* _ACTIVITY_
Reproduce the entries in full. Exclude all images from the copy.

=== GIVEN DATA ===

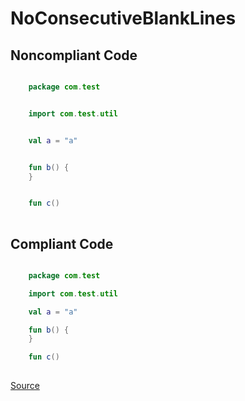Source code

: # NoConsecutiveBlankLines



## Noncompliant Code

```kotlin

    package com.test


    import com.test.util


    val a = "a"


    fun b() {
    }


    fun c()
    
```
## Compliant Code

```kotlin

    package com.test

    import com.test.util

    val a = "a"

    fun b() {
    }

    fun c()
    
```

[Source](https://detekt.dev/docs/rules/formatting#noconsecutiveblanklines)
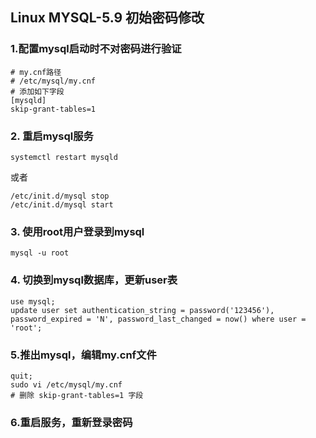 ## Linux MYSQL-5.9 初始密码修改

### 1.配置mysql启动时不对密码进行验证

```shell
# my.cnf路径
# /etc/mysql/my.cnf
# 添加如下字段
[mysqld]
skip-grant-tables=1
```



### 2. 重启mysql服务

```shell
systemctl restart mysqld
```

或者

```shell
/etc/init.d/mysql stop
/etc/init.d/mysql start
```



### 3. 使用root用户登录到mysql

```shell
mysql -u root
```



### 4. 切换到mysql数据库，更新user表

```shell
use mysql;
update user set authentication_string = password('123456'), password_expired = 'N', password_last_changed = now() where user = 'root';
```



### 5.推出mysql，编辑my.cnf文件

```shell
quit;
sudo vi /etc/mysql/my.cnf
# 删除 skip-grant-tables=1 字段
```



### 6.重启服务，重新登录密码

===

* _ANSWER TO THIS TASK_
Source code

: # NoConsecutiveBlankLines



## Noncompliant Code

```kotlin

    package com.test


    import com.test.util


    val a = "a"


    fun b() {
    }


    fun c()
    
```
## Compliant Code

```kotlin

    package com.test

    import com.test.util

    val a = "a"

    fun b() {
    }

    fun c()
    
```

[Source](https://detekt.dev/docs/rules/formatting#noconsecutiveblanklines)
 ## Linux MYSQL-5.9 初始密码修改

### 1.配置mysql启动时不对密码进行验证

```shell
# my.cnf路径
# /etc/mysql/my.cnf
# 添加如下字段
[mysqld]
skip-grant-tables=1
```



### 2. 重启mysql服务

```shell
systemctl restart mysqld
```

或者

```shell
/etc/init.d/mysql stop
/etc/init.d/mysql start
```



### 3. 使用root用户登录到mysql

```shell
mysql -u root
```



### 4. 切换到mysql数据库，更新user表

```shell
use mysql;
update user set authentication_string = password('123456'), password_expired = 'N', password_last_changed = now() where user = 'root';
```



### 5.推出mysql，编辑my.cnf文件

```shell
quit;
sudo vi /etc/mysql/my.cnf
# 删除 skip-grant-tables=1 字段
```



### 6.重启服务，重新登录密码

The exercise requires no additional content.